-- Input for this task --

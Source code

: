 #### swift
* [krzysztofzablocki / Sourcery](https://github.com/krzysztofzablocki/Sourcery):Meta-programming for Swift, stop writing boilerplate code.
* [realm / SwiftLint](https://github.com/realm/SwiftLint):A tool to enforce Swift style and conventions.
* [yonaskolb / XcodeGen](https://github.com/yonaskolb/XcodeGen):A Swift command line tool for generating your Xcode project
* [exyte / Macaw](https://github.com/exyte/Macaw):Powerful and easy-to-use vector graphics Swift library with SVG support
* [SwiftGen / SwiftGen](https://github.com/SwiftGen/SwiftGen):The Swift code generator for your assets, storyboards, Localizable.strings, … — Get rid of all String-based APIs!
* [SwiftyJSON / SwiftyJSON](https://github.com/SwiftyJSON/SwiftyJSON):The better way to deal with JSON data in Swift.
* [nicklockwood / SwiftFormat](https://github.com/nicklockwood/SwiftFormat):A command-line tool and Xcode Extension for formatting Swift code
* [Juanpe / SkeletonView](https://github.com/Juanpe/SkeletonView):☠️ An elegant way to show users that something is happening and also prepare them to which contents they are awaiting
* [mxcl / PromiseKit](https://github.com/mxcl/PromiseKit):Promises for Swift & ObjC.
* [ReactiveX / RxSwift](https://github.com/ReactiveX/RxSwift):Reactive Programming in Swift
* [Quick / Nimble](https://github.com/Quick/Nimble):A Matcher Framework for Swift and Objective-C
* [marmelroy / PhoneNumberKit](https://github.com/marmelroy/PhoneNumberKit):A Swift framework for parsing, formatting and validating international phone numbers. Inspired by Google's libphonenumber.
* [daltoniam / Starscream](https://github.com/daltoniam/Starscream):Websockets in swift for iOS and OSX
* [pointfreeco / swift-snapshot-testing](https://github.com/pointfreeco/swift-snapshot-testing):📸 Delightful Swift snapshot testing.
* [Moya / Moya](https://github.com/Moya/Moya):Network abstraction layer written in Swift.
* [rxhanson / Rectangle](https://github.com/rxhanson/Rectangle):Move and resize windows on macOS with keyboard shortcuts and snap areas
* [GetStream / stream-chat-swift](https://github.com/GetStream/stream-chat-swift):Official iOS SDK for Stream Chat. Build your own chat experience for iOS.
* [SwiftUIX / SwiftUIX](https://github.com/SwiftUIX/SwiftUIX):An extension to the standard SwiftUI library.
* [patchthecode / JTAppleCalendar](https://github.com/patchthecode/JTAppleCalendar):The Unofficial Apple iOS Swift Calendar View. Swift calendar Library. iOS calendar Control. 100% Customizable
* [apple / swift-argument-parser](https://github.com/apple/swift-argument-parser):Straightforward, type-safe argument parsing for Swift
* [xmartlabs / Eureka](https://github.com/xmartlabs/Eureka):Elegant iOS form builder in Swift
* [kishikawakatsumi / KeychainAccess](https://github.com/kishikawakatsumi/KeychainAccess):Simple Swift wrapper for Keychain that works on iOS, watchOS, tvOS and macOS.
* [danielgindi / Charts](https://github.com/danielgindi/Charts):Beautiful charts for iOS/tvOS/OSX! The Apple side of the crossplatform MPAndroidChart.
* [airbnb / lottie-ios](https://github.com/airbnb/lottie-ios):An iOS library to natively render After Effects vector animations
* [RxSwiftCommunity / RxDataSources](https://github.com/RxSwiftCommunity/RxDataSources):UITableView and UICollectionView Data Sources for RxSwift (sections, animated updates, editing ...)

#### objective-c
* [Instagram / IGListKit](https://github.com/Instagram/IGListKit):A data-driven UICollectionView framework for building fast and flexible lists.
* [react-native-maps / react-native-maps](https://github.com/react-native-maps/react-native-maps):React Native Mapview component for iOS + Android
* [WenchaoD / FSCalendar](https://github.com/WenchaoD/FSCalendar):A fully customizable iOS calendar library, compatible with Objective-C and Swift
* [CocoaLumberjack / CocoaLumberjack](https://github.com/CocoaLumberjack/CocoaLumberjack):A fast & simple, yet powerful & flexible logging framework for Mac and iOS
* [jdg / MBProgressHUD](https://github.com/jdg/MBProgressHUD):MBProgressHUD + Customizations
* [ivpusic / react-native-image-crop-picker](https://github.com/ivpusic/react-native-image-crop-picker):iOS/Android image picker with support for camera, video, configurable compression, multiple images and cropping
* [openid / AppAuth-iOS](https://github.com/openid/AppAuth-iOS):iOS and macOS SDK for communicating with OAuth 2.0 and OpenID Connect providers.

-- Exercise brief --
Take the lines above from the one containing "the crossplatform MPAndroidChart." down to the one containing "Effects vector animations", and transcribe them exactly, both ends included.

-- Written solution --
* [danielgindi / Charts](https://github.com/danielgindi/Charts):Beautiful charts for iOS/tvOS/OSX! The Apple side of the crossplatform MPAndroidChart.
* [airbnb / lottie-ios](https://github.com/airbnb/lottie-ios):An iOS library to natively render After Effects vector animations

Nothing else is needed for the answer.